I strongly prefer the ChessUp 2’s independent wi-fi integration with chess.com and full-square lighting. However, I find it much easier to see the pieces themselves on the Chessnut Go’s white-and-gray board. This seems like an “unnecessarily bad” part of the ChessUp’s design.

The color black, by its nature, swallows light and produces little reflection or contrast. Black chess pieces are most visible when they are either a silhouette against a lighter color, or when they are not actually very dark. I think ChessUp 2 either needs a substantially lighter color for its dark squares and frame so the black pieces stand out more, or a substantially lighter color for the black pieces themselves. Lower contrast white pieces (relative to the light squares) are less of a problem in a real-world chess set, since light colors eagerly reflect ambient lighting and emphasize their shape and position by the shadows they cast against themselves; all this contrast is swallowed up on dark black pieces.

Brighter ambient light minimizes this, but I am in a poorly-lit computer room on a matte black desk that barely has space to fit the ChessUp 2, with the furthest row of pieces inevitably in shadow from my overhanging absurdly large computer monitor. Obviously, this is not an ideal place to play chess, but if I was making the kind of decisions that don’t lead to a small townhouse crowded full of unnecessary electronics, I probably wouldn’t have bought the ChessUp in the first place. I am a walking ADHD stereotype.

Anyway, I think it’s likely that many of your potential customers have similarly poor lighting and crowded spaces. Maybe y’all could consider a future revision or alternative “edition” of the hardware that lightens up the color of the board, the black pieces, or both? If you offer just an alternate color for the black pieces, you could sell that as an optional expansion kit for existing users.

It might be kind of bad for battery life, but if you implemented “background lighting”, an option to illuminate every square at low brightness when it is not highlighted for some other reason, I’d use it. That might be a way to alleviate this without having to invest in manufacturing a bunch of new stuff.

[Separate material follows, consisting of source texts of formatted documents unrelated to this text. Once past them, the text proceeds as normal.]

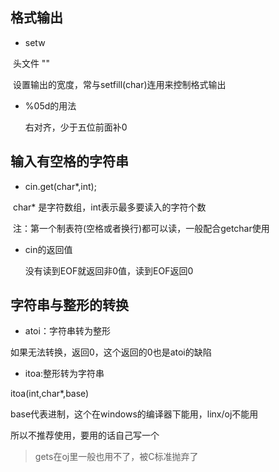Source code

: ## 格式输出

- setw

​	头文件 "<iomanip>"

​	设置输出的宽度，常与setfill(char)连用来控制格式输出

- %05d的用法 

   右对齐，少于五位前面补0

## 输入有空格的字符串

- cin.get(char*,int);

​	char* 是字符数组，int表示最多要读入的字符个数

​	注：第一个制表符(空格或者换行)都可以读，一般配合getchar使用

- cin的返回值

  没有读到EOF就返回非0值，读到EOF返回0

## 字符串与整形的转换

- atoi：字符串转为整形

如果无法转换，返回0，这个返回的0也是atoi的缺陷

- itoa:整形转为字符串

itoa(int,char*,base)

base代表进制，这个在windows的编译器下能用，linx/oj不能用

所以不推荐使用，要用的话自己写一个

> gets在oj里一般也用不了，被C标准抛弃了





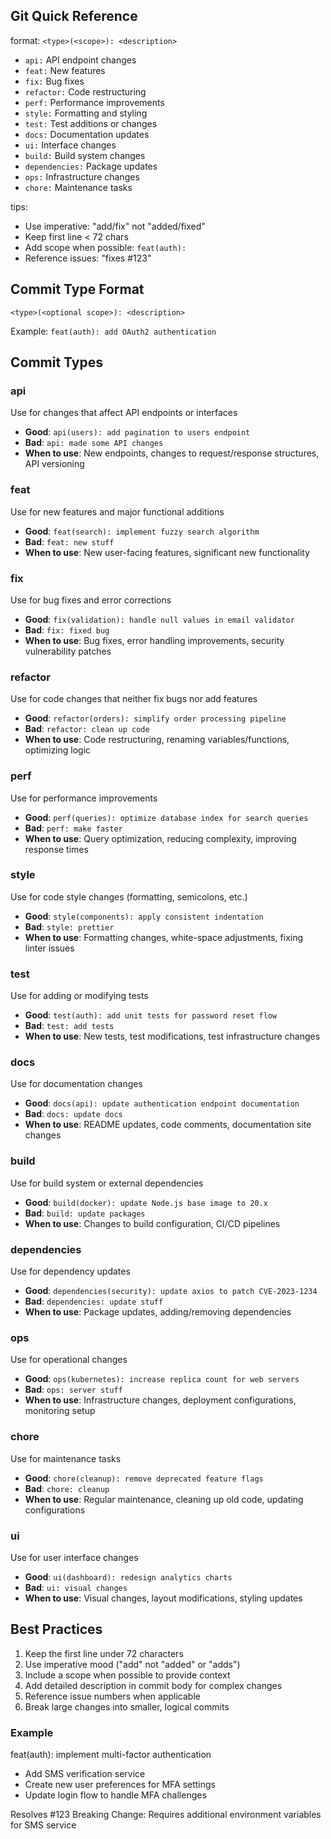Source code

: ## Git Quick Reference

format: `<type>(<scope>): <description>`

- `api:` API endpoint changes
- `feat:` New features
- `fix:` Bug fixes
- `refactor:` Code restructuring
- `perf:` Performance improvements
- `style:` Formatting and styling
- `test:` Test additions or changes
- `docs:` Documentation updates
- `ui:` Interface changes
- `build:` Build system changes
- `dependencies:` Package updates
- `ops:` Infrastructure changes
- `chore:` Maintenance tasks

tips:

- Use imperative: "add/fix" not "added/fixed"
- Keep first line < 72 chars
- Add scope when possible: `feat(auth):`
- Reference issues: "fixes #123"

## Commit Type Format

`<type>(<optional scope>): <description>`

Example: `feat(auth): add OAuth2 authentication`

## Commit Types

### api

Use for changes that affect API endpoints or interfaces

- **Good**: `api(users): add pagination to users endpoint`
- **Bad**: `api: made some API changes`
- **When to use**: New endpoints, changes to request/response structures, API versioning

### feat

Use for new features and major functional additions

- **Good**: `feat(search): implement fuzzy search algorithm`
- **Bad**: `feat: new stuff`
- **When to use**: New user-facing features, significant new functionality

### fix

Use for bug fixes and error corrections

- **Good**: `fix(validation): handle null values in email validator`
- **Bad**: `fix: fixed bug`
- **When to use**: Bug fixes, error handling improvements, security vulnerability patches

### refactor

Use for code changes that neither fix bugs nor add features

- **Good**: `refactor(orders): simplify order processing pipeline`
- **Bad**: `refactor: clean up code`
- **When to use**: Code restructuring, renaming variables/functions, optimizing logic

### perf

Use for performance improvements

- **Good**: `perf(queries): optimize database index for search queries`
- **Bad**: `perf: make faster`
- **When to use**: Query optimization, reducing complexity, improving response times

### style

Use for code style changes (formatting, semicolons, etc.)

- **Good**: `style(components): apply consistent indentation`
- **Bad**: `style: prettier`
- **When to use**: Formatting changes, white-space adjustments, fixing linter issues

### test

Use for adding or modifying tests

- **Good**: `test(auth): add unit tests for password reset flow`
- **Bad**: `test: add tests`
- **When to use**: New tests, test modifications, test infrastructure changes

### docs

Use for documentation changes

- **Good**: `docs(api): update authentication endpoint documentation`
- **Bad**: `docs: update docs`
- **When to use**: README updates, code comments, documentation site changes

### build

Use for build system or external dependencies

- **Good**: `build(docker): update Node.js base image to 20.x`
- **Bad**: `build: update packages`
- **When to use**: Changes to build configuration, CI/CD pipelines

### dependencies

Use for dependency updates

- **Good**: `dependencies(security): update axios to patch CVE-2023-1234`
- **Bad**: `dependencies: update stuff`
- **When to use**: Package updates, adding/removing dependencies

### ops

Use for operational changes

- **Good**: `ops(kubernetes): increase replica count for web servers`
- **Bad**: `ops: server stuff`
- **When to use**: Infrastructure changes, deployment configurations, monitoring setup

### chore

Use for maintenance tasks

- **Good**: `chore(cleanup): remove deprecated feature flags`
- **Bad**: `chore: cleanup`
- **When to use**: Regular maintenance, cleaning up old code, updating configurations

### ui

Use for user interface changes

- **Good**: `ui(dashboard): redesign analytics charts`
- **Bad**: `ui: visual changes`
- **When to use**: Visual changes, layout modifications, styling updates

## Best Practices

1. Keep the first line under 72 characters
2. Use imperative mood ("add" not "added" or "adds")
3. Include a scope when possible to provide context
4. Add detailed description in commit body for complex changes
5. Reference issue numbers when applicable
6. Break large changes into smaller, logical commits

### Example

feat(auth): implement multi-factor authentication

- Add SMS verification service
- Create new user preferences for MFA settings
- Update login flow to handle MFA challenges

Resolves #123
Breaking Change: Requires additional environment variables for SMS service
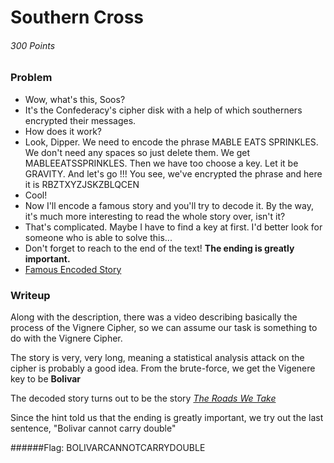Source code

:# Southern Cross
###### 300 Points

### Problem
- Wow, what's this, Soos? 
- It's the Confederacy's cipher disk with a help of which southerners encrypted their messages. 
- How does it work? 
- Look, Dipper. We need to encode the phrase MABLE EATS SPRINKLES. We don't need any spaces so just delete them. We get MABLEEATSSPRINKLES. Then we have too choose a key. Let it be GRAVITY. And let's go !!! You see, we've encrypted the phrase and here it is RBZTXYZJSKZBLQCEN 
- Cool! 
- Now I'll encode a famous story and you'll try to decode it. By the way, it's much more interesting to read the whole story over, isn't it? 
- That's complicated. Maybe I have to find a key at first. I'd better look for someone who is able to solve this... 
- Don't forget to reach to the end of the text! **The ending is greatly important.**
- [Famous Encoded Story](https://github.com/SST-CTF/writeups/blob/Tamir-Writeups/Juniors%20CTF/Southern%20Cross/crypt.txt)

### Writeup
Along with the description, there was a video describing basically the process of the Vignere Cipher, so we can assume our task is
something to do with the Vignere Cipher.

The story is very, very long, meaning a statistical analysis attack on the cipher is probably a good idea. From the brute-force, we get
the Vigenere key to be **Bolivar**

The decoded story turns out to be the story [_The Roads We Take_](http://www.online-literature.com/o_henry/1044/)

Since the hint told us that the ending is greatly important, we try out the last sentence, "Bolivar cannot carry double"

######Flag: BOLIVARCANNOTCARRYDOUBLE

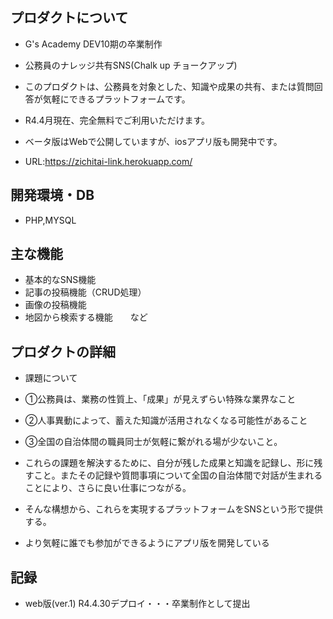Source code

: ## プロダクトについて
- G's Academy DEV10期の卒業制作
- 公務員のナレッジ共有SNS(Chalk up チョークアップ)
- このプロダクトは、公務員を対象とした、知識や成果の共有、または質問回答が気軽にできるプラットフォームです。
- R4.4月現在、完全無料でご利用いただけます。
- ベータ版はWebで公開していますが、iosアプリ版も開発中です。

- URL:https://zichitai-link.herokuapp.com/


## 開発環境・DB
- PHP,MYSQL

## 主な機能
- 基本的なSNS機能
- 記事の投稿機能（CRUD処理）
- 画像の投稿機能
- 地図から検索する機能　　など


## プロダクトの詳細
- 課題について
- ①公務員は、業務の性質上、「成果」が見えずらい特殊な業界なこと
- ②人事異動によって、蓄えた知識が活用されなくなる可能性があること
- ③全国の自治体間の職員同士が気軽に繋がれる場が少ないこと。

- これらの課題を解決するために、自分が残した成果と知識を記録し、形に残すこと。またその記録や質問事項について全国の自治体間で対話が生まれることにより、さらに良い仕事につながる。
- そんな構想から、これらを実現するプラットフォームをSNSという形で提供する。
- より気軽に誰でも参加ができるようにアプリ版を開発している

## 記録
- web版(ver.1) R4.4.30デプロイ・・・卒業制作として提出

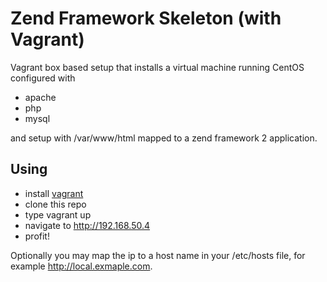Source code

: # Zend Framework Skeleton (with Vagrant)
Vagrant box based setup that installs a virtual machine running CentOS
configured with 

* apache
* php
* mysql
      
and setup with /var/www/html mapped to a zend framework 2 application. 

## Using

- install [vagrant](http://www.vagrantup.com)
- clone this repo
- type vagrant up
- navigate to http://192.168.50.4 
- profit!

Optionally you may map the ip to a host name in your /etc/hosts file,
for example http://local.exmaple.com.
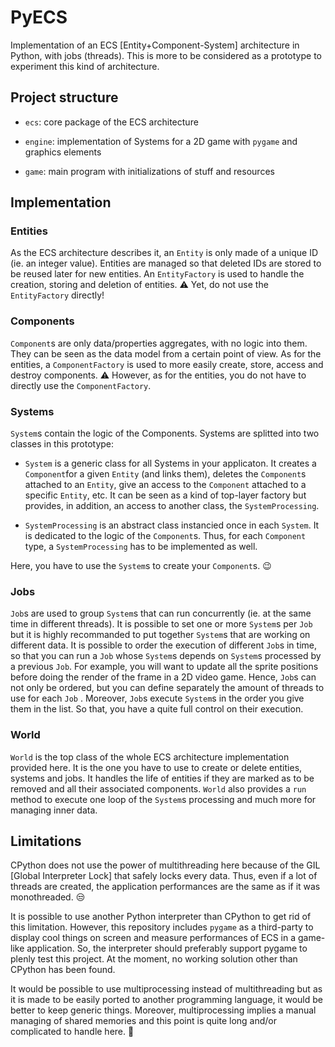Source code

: # PyECS

Implementation of an ECS [Entity+Component-System] architecture in Python, with jobs (threads). This is more to be considered as a prototype to experiment this kind of architecture.

## Project structure

* `ecs`: core package of the ECS architecture

* `engine`: implementation of Systems for a 2D game with `pygame` and graphics elements

* `game`: main program with initializations of stuff and resources

## Implementation

### Entities

As the ECS architecture describes it, an `Entity` is only made of a unique ID (ie. an integer value). Entities are managed so that deleted IDs are stored to be reused later for new entities. An `EntityFactory` is used to handle the creation, storing and deletion of entities. 
:warning: Yet, do not use the `EntityFactory` directly!

### Components

`Component`s are only data/properties aggregates, with no logic into them. They can be seen as the data model from a certain point of view. As for the entities, a `ComponentFactory` is used to more easily create, store, access and destroy components. 
:warning: However, as for the entities, you do not have to directly use the `ComponentFactory`.

### Systems

`System`s contain the logic of the Components. Systems are splitted into two classes in this prototype:

* `System` is a generic class for all Systems in your applicaton. It creates a `Component`for a given `Entity` (and links them), deletes the `Component`s attached to an `Entity`, give an access to the `Component` attached to a specific `Entity`, etc. It can be seen as a kind of top-layer factory but provides, in addition, an access to another class, the `SystemProcessing`.

* `SystemProcessing` is an abstract class instancied once in each `System`. It is dedicated to the logic of the `Component`s. Thus, for each `Component` type, a `SystemProcessing` has to be implemented as well.

Here, you have to use the `System`s to create your `Component`s. :wink:

### Jobs

`Job`s are used to group `System`s that can run concurrently (ie. at the same time in different threads). It is possible to set one or more `System`s per `Job` but it is highly recommanded to put together `System`s that are working on different data. It is possible to order the execution of different `Job`s in time, so that you can run a `Job` whose `System`s depends on `System`s processed by a previous `Job`. For example, you will want to update all the sprite positions before doing the render of the frame in a 2D video game. Hence, `Job`s can not only be ordered, but you can define separately the amount of threads to use for each `Job` . Moreover, `Job`s execute `System`s in the order you give them in the list. So that, you have a quite full control on their execution.

### World

`World` is the top class of the whole ECS architecture implementation provided here. It is the one you have to use to create or delete entities, systems and jobs. It handles the life of entities if they are marked as to be removed and all their associated components. `World` also provides a `run` method to execute one loop of the `System`s processing and much more for managing inner data.

## Limitations

CPython does not use the power of multithreading here because of the GIL [Global Interpreter Lock] that safely locks every data. Thus, even if a lot of threads are created, the application performances are the same as if it was monothreaded. :unamused:

It is possible to use another Python interpreter than CPython to get rid of this limitation. However, this repository includes `pygame` as a third-party to display cool things on screen and measure performances of ECS in a game-like application. So, the interpreter should preferably support pygame to plenly test this project. At the moment, no working solution other than CPython has been found.

It would be possible to use multiprocessing instead of multithreading but as it is made to be easily ported to another programming language, it would be better to keep generic things. Moreover, multiprocessing implies a manual managing of shared memories and this point is quite long and/or complicated to handle here. :grimacing:


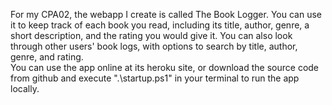 For my CPA02, the webapp I create is called The Book Logger. You can use it to keep track of each book you read, including its title, author, genre, a short description, and the rating you would give it. You can also look through other users' book logs, with options to search by title, author, genre, and rating.  
You can use the app online at its heroku site, or download the source code from github and execute ".\startup.ps1" in your terminal to run the app locally.

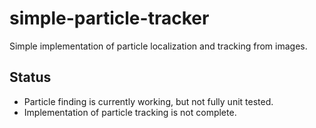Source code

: # simple-particle-tracker
Simple implementation of particle localization and tracking from images.

## Status
* Particle finding is currently working, but not fully unit tested.
* Implementation of particle tracking is not complete.
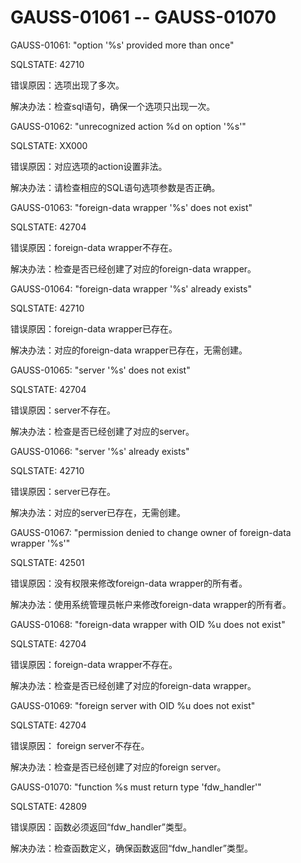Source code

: # GAUSS-01061 -- GAUSS-01070

GAUSS-01061: "option '%s' provided more than once"

SQLSTATE: 42710

错误原因：选项出现了多次。

解决办法：检查sql语句，确保一个选项只出现一次。

GAUSS-01062: "unrecognized action %d on option '%s'"

SQLSTATE: XX000

错误原因：对应选项的action设置非法。

解决办法：请检查相应的SQL语句选项参数是否正确。

GAUSS-01063: "foreign-data wrapper '%s' does not exist"

SQLSTATE: 42704

错误原因：foreign-data wrapper不存在。

解决办法：检查是否已经创建了对应的foreign-data wrapper。

GAUSS-01064: "foreign-data wrapper '%s' already exists"

SQLSTATE: 42710

错误原因：foreign-data wrapper已存在。

解决办法：对应的foreign-data wrapper已存在，无需创建。

GAUSS-01065: "server '%s' does not exist"

SQLSTATE: 42704

错误原因：server不存在。

解决办法：检查是否已经创建了对应的server。

GAUSS-01066: "server '%s' already exists"

SQLSTATE: 42710

错误原因：server已存在。

解决办法：对应的server已存在，无需创建。

GAUSS-01067: "permission denied to change owner of foreign-data wrapper '%s'"

SQLSTATE: 42501

错误原因：没有权限来修改foreign-data wrapper的所有者。

解决办法：使用系统管理员帐户来修改foreign-data wrapper的所有者。

GAUSS-01068: "foreign-data wrapper with OID %u does not exist"

SQLSTATE: 42704

错误原因：foreign-data wrapper不存在。

解决办法：检查是否已经创建了对应的foreign-data wrapper。

GAUSS-01069: "foreign server with OID %u does not exist"

SQLSTATE: 42704

错误原因： foreign server不存在。

解决办法：检查是否已经创建了对应的foreign server。

GAUSS-01070: "function %s must return type 'fdw\_handler'"

SQLSTATE: 42809

错误原因：函数必须返回“fdw\_handler”类型。

解决办法：检查函数定义，确保函数返回“fdw\_handler”类型。
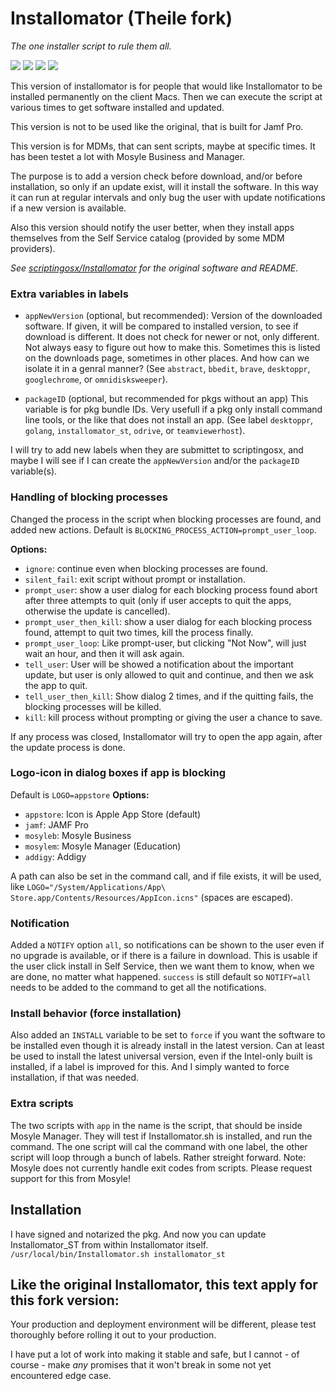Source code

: # Installomator (Theile fork)

_The one installer script to rule them all._

![](https://img.shields.io/github/v/release/Theile/Installomator)&nbsp;![](https://img.shields.io/github/downloads/Theile/Installomator/latest/total)&nbsp;![](https://img.shields.io/badge/macOS-10.14%2B-success)&nbsp;![](https://img.shields.io/github/license/Theile/Installomator)

This version of installomator is for people that would like Installomator to be installed permanently on the client Macs. Then we can execute the script at various times to get software installed and updated.

This version is not to be used like the original, that is built for Jamf Pro. 

This version is for MDMs, that can sent scripts, maybe at specific times. It has been testet a lot with Mosyle Business and Manager.

The purpose is to add a version check before download, and/or before installation, so only if an update exist, will it install the software. In this way it can run at regular intervals and only bug the user with update notifications if a new version is available.

Also this version should notify the user better, when they install apps themselves from the Self Service catalog (provided by some MDM providers).

_See [scriptingosx/Installomator](https://github.com/scriptingosx/Installomator) for the original software and README._

### Extra variables in labels

- `appNewVersion` (optional, but recommended):
Version of the downloaded software.
If given, it will be compared to installed version, to see if download is different.
It does not check for newer or not, only different.
Not always easy to figure out how to make this. Sometimes this is listed on the downloads page, sometimes in other places. And how can we isolate it in a genral manner? (See `abstract`, `bbedit`, `brave`, `desktoppr`, `googlechrome`, or `omnidisksweeper`).

- `packageID` (optional, but recommended for pkgs without an app)
This variable is for pkg bundle IDs. Very usefull if a pkg only install command line tools, or the like that does not install an app. (See label `desktoppr`, `golang`, `installomator_st`, `odrive`, or `teamviewerhost`).

I will try to add new labels when they are submittet to scriptingosx, and maybe I will see if I can create the `appNewVersion` and/or the `packageID` variable(s).


### Handling of blocking processes

Changed the process in the script when blocking processes are found, and added new actions. Default is `BLOCKING_PROCESS_ACTION=prompt_user_loop`.

__Options:__
- `ignore`: continue even when blocking processes are found.
- `silent_fail`: exit script without prompt or installation.
- `prompt_user`: show a user dialog for each blocking process found abort after three attempts to quit (only if user accepts to quit the apps, otherwise the update is cancelled).
- `prompt_user_then_kill`: show a user dialog for each blocking process found, attempt to quit two times, kill the process finally.
- `prompt_user_loop`: Like prompt-user, but clicking "Not Now", will just wait an hour, and then it will ask again.
- `tell_user`: User will be showed a notification about the important update, but user is only allowed to quit and continue, and then we ask the app to quit.
- `tell_user_then_kill`: Show dialog 2 times, and if the quitting fails, the blocking processes will be killed.
- `kill`: kill process without prompting or giving the user a chance to save.

If any process was closed, Installomator will try to open the app again, after the update process is done. 


### Logo-icon in dialog boxes if app is blocking

Default is `LOGO=appstore`
__Options:__
- `appstore`: Icon is Apple App Store (default)
- `jamf`: JAMF Pro
- `mosyleb`: Mosyle Business
- `mosylem`: Mosyle Manager (Education)
- `addigy`: Addigy

A path can also be set in the command call, and if file exists, it will be used, like `LOGO="/System/Applications/App\ Store.app/Contents/Resources/AppIcon.icns"` (spaces are escaped).

### Notification

Added a `NOTIFY` option `all`, so notifications can be shown to the user even if no upgrade is available, or if there is a failure in download. This is usable if the user click install in Self Service, then we want them to know, when we are done, no matter what happened. `success` is still default so `NOTIFY=all` needs to be added to the command to get all the notifications.

### Install behavior (force installation)

Also added an `INSTALL` variable to be set to `force` if you want the software to be installed even though it is already install in the latest version. Can at least be used to install the latest universal version, even if the Intel-only built is installed, if a label is improved for this. And I simply wanted to force installation, if that was needed.

### Extra scripts

The two scripts with `app` in the name is the script, that should be inside Mosyle Manager. They will test if Installomator.sh is installed, and run the command. The one script will cal the command with one label, the other script will loop through a bunch of labels. Rather streight forward. Note: Mosyle does not currently handle exit codes from scripts. Please request support for this from Mosyle!

## Installation

I have signed and notarized the pkg. And now you can update Installomator_ST from within Installomator itself.
`/usr/local/bin/Installomator.sh installomator_st`

## Like the original Installomator, this text apply for this fork version:
Your production and deployment environment will be different, please test thoroughly before rolling it out to your production.

I have put a lot of work into making it stable and safe, but I cannot - of course - make _any_ promises that it won't break in some not yet encountered edge case.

Something an Amazon review for some version of the ChessUp mentioned was difficulty telling the queen from the king at a glance because they both have 8-lobed rounded hats, which they fixed by painting the cross on the king’s crown. I did this (with opaque metallic gel pens, not paint, but it works pretty well) and this did help a good bit. I’ve considered decorating all the pieces in the kit with metallic ink emphasizing the most unique aspects of their shape, but frankly I’m not convinced it wouldn’t just look cheap and tacky, so I’m holding off for now, but if I get more frustrated with visibility I might do it anyway.

Anyway, I’m enjoying the kit – just wish I could see it better!

I was actually surprised no one talked about this complexion issue. I’m kinda worried about it too but I guess being in a really bright room in the right angle gonna pretty much make it so it’s not so bad.

I agree, under certain lighting conditions the black pieces are difficult to differentiate. I considered painting the black pieces a color of some sort. But decided it would look tacky. I would consider purchasing a set of pieces of a different color scheme if they were available. But as of now it is only black and white.

I thought of painting as well, i think that with a gray dye that is meant for plastic it will be okay but im kinda scared to mess it up. I think dark gray is probably the best option.